USC's dominance continues. They've done it all before. Whether you ask the Trojans to replace top defensive players who have moved on to the NFL, top offensive players, or top coaches, they do it almost seamlessly. Would you have ever known Matt Leinart left, or Carson Palmer before that? Did the defense skip a beat after Shaun Cody, Mike Patterson, or Troy Polamalu moved on? It's all old hat for Pete Carroll, who simply restocks at key positions with the top recruits in the country. Out goes Mark Sanchez, and in comes either Aaron Corp or Matt Barkley. Lost Rey Maualuga, Clay Matthews, and Brian Cushing, that's fine.

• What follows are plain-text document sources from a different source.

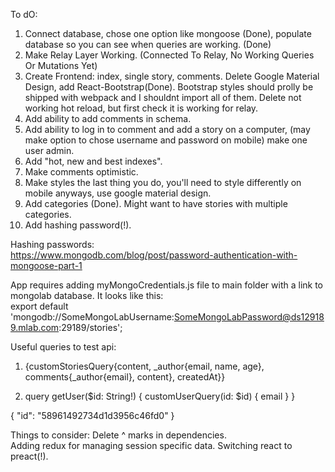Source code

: To dO:

1. Connect database, chose one option like mongoose (Done), populate database so you can see when queries are working. (Done)  
2. Make Relay Layer Working. (Connected To Relay, No Working Queries Or Mutations Yet)  
3. Create Frontend: index, single story, comments. Delete Google Material Design, add React-Bootstrap(Done).   Bootstrap styles should prolly be shipped with webpack and I shouldnt import all of them.  Delete not working hot reload, but first check it is working for relay.  
4. Add ability to add comments in schema.  
5. Add ability to log in to comment and add a story on a computer, (may make option to chose username and password on mobile) make one user admin.  
6. Add "hot, new and best indexes".  
7. Make comments optimistic.  
8. Make styles the last thing you do, you'll need to style differently on mobile anyways, use google material design.  
9. Add categories (Done). Might want to have stories with multiple categories.  
10. Add hashing password(!).  

Hashing passwords:  
https://www.mongodb.com/blog/post/password-authentication-with-mongoose-part-1  

App requires adding myMongoCredentials.js file to main folder with a link to mongolab database. It looks like this:  
export default 'mongodb://SomeMongoLabUsername:SomeMongoLabPassword@ds129189.mlab.com:29189/stories';  

Useful queries to test api:  
1. {customStoriesQuery{content, _author{email, name, age}, comments{_author{email}, content}, createdAt}}  

2. query getUser($id: String!) {
  customUserQuery(id: $id) {
    email
  }
}

{
  "id": "58961492734d1d3956c46fd0"
}

Things to consider:
Delete ^ marks in dependencies.  
Adding redux for managing session specific data. Switching react to preact(!).  
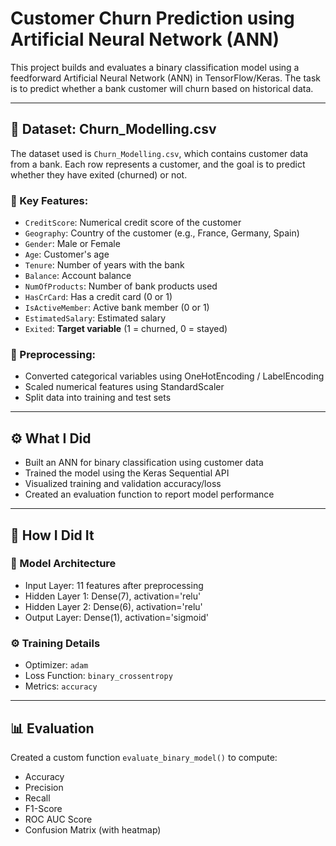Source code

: # Customer Churn Prediction using Artificial Neural Network (ANN)

This project builds and evaluates a binary classification model using a feedforward Artificial Neural Network (ANN) in TensorFlow/Keras. The task is to predict whether a bank customer will churn based on historical data.

---

## 📂 Dataset: Churn_Modelling.csv

The dataset used is `Churn_Modelling.csv`, which contains customer data from a bank. Each row represents a customer, and the goal is to predict whether they have exited (churned) or not.

### 🔢 Key Features:

- `CreditScore`: Numerical credit score of the customer  
- `Geography`: Country of the customer (e.g., France, Germany, Spain)  
- `Gender`: Male or Female  
- `Age`: Customer's age  
- `Tenure`: Number of years with the bank  
- `Balance`: Account balance  
- `NumOfProducts`: Number of bank products used  
- `HasCrCard`: Has a credit card (0 or 1)  
- `IsActiveMember`: Active bank member (0 or 1)  
- `EstimatedSalary`: Estimated salary  
- `Exited`: **Target variable** (1 = churned, 0 = stayed)

### 🧹 Preprocessing:

- Converted categorical variables using OneHotEncoding / LabelEncoding  
- Scaled numerical features using StandardScaler  
- Split data into training and test sets

---

## ⚙️ What I Did

- Built an ANN for binary classification using customer data  
- Trained the model using the Keras Sequential API  
- Visualized training and validation accuracy/loss  
- Created an evaluation function to report model performance

---

## 🔬 How I Did It

### 🧠 Model Architecture

- Input Layer: 11 features after preprocessing  
- Hidden Layer 1: Dense(7), activation='relu'  
- Hidden Layer 2: Dense(6), activation='relu'  
- Output Layer: Dense(1), activation='sigmoid'

### ⚙️ Training Details

- Optimizer: `adam`  
- Loss Function: `binary_crossentropy`  
- Metrics: `accuracy`

---

## 📊 Evaluation

Created a custom function `evaluate_binary_model()` to compute:

- Accuracy
- Precision
- Recall
- F1-Score
- ROC AUC Score
- Confusion Matrix (with heatmap)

They'll just plug in Malcolm Smith, Marquis Simmons, Chris Galippo, and Michael Morgan. Senior safety Taylor Mays returns after an All-America season, and there's no question he will be the leader of the defense. Whether Corp or Barkley start the opener against San Jose State, Stafon Johnson, C.J. Gable, and Joe McKnight will play a huge role in the offense. When they leave, Carroll will just move down the line and put the next great Trojan in the starting lineup.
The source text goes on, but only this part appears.